[PROVIDED ENTRIES Boundary: Start]

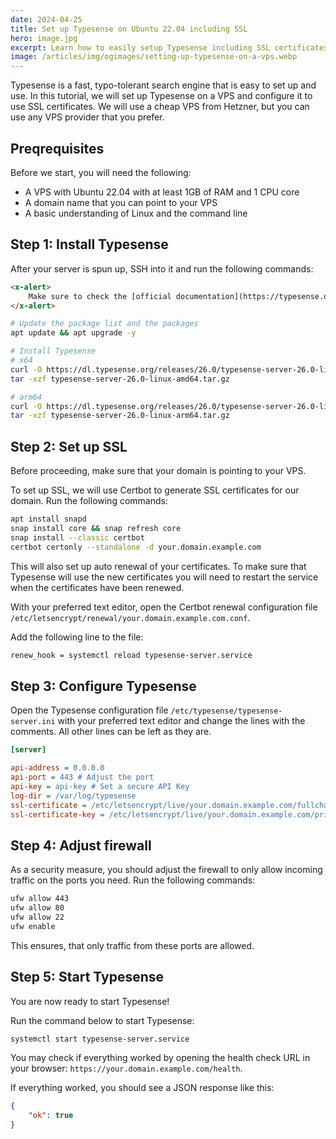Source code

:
 ```yaml
---
date: 2024-04-25
title: Set up Typesense on Ubuntu 22.04 including SSL
hero: image.jpg
excerpt: Learn how to easily setup Typesense including SSL certificates on a cheap VPS
image: /articles/img/ogimages/setting-up-typesense-on-a-vps.webp
---
```


Typesense is a fast, typo-tolerant search engine that is easy to set up and use. In this tutorial, we will set up Typesense on a VPS and configure it to use SSL certificates. We will use a cheap VPS from Hetzner, but you can use any VPS provider that you prefer.

## Preqrequisites

Before we start, you will need the following:

-   A VPS with Ubuntu 22.04 with at least 1GB of RAM and 1 CPU core
-   A domain name that you can point to your VPS
-   A basic understanding of Linux and the command line

## Step 1: Install Typesense

After your server is spun up, SSH into it and run the following commands:

```html +parse
<x-alert>
    Make sure to check the [official documentation](https://typesense.org/docs/guide/install-typesense.html#linux-binary) for the latest version of Typesense.
</x-alert>
```

```bash
# Update the package list and the packages
apt update && apt upgrade -y

# Install Typesense
# x64
curl -O https://dl.typesense.org/releases/26.0/typesense-server-26.0-linux-amd64.tar.gz
tar -xzf typesense-server-26.0-linux-amd64.tar.gz

# arm64
curl -O https://dl.typesense.org/releases/26.0/typesense-server-26.0-linux-arm64.tar.gz
tar -xzf typesense-server-26.0-linux-arm64.tar.gz
```

## Step 2: Set up SSL

Before proceeding, make sure that your domain is pointing to your VPS.

To set up SSL, we will use Certbot to generate SSL certificates for our domain. Run the following commands:

```bash
apt install snapd
snap install core && snap refresh core
snap install --classic certbot
certbot certonly --standalone -d your.domain.example.com
```

This will also set up auto renewal of your certificates. To make sure that Typesense will use the new certificates you will need to restart the service when the certificates have been renewed.

With your preferred text editor, open the Certbot renewal configuration file `/etc/letsencrypt/renewal/your.domain.example.com.conf`.

Add the following line to the file:

```bash
renew_hook = systemctl reload typesense-server.service
```

## Step 3: Configure Typesense

Open the Typesense configuration file `/etc/typesense/typesense-server.ini` with your preferred text editor and change the lines with the comments. All other lines can be left as they are.

```ini
[server]

api-address = 0.0.0.0
api-port = 443 # Adjust the port
api-key = api-key # Set a secure API Key
log-dir = /var/log/typesense
ssl-certificate = /etc/letsencrypt/live/your.domain.example.com/fullchain.pem # Path to the SSL certificate
ssl-certificate-key = /etc/letsencrypt/live/your.domain.example.com/privkey.pem # Path to the SSL certificate key
```

## Step 4: Adjust firewall

As a security measure, you should adjust the firewall to only allow incoming traffic on the ports you need. Run the following commands:

```bash
ufw allow 443
ufw allow 80
ufw allow 22
ufw enable
```

This ensures, that only traffic from these ports are allowed.

## Step 5: Start Typesense

You are now ready to start Typesense!

Run the command below to start Typesense:

```bash
systemctl start typesense-server.service
```

You may check if everything worked by opening the health check URL in your browser: `https://your.domain.example.com/health`.

If everything worked, you should see a JSON response like this:

```json
{
	"ok": true
}
```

[PROVIDED ENTRIES Boundary: End]

With the line that contains "If everything worked, you" as the first and the final line of the data as the last, repeat every line in that span exactly.

If everything worked, you should see a JSON response like this:

```json
{
	"ok": true
}
```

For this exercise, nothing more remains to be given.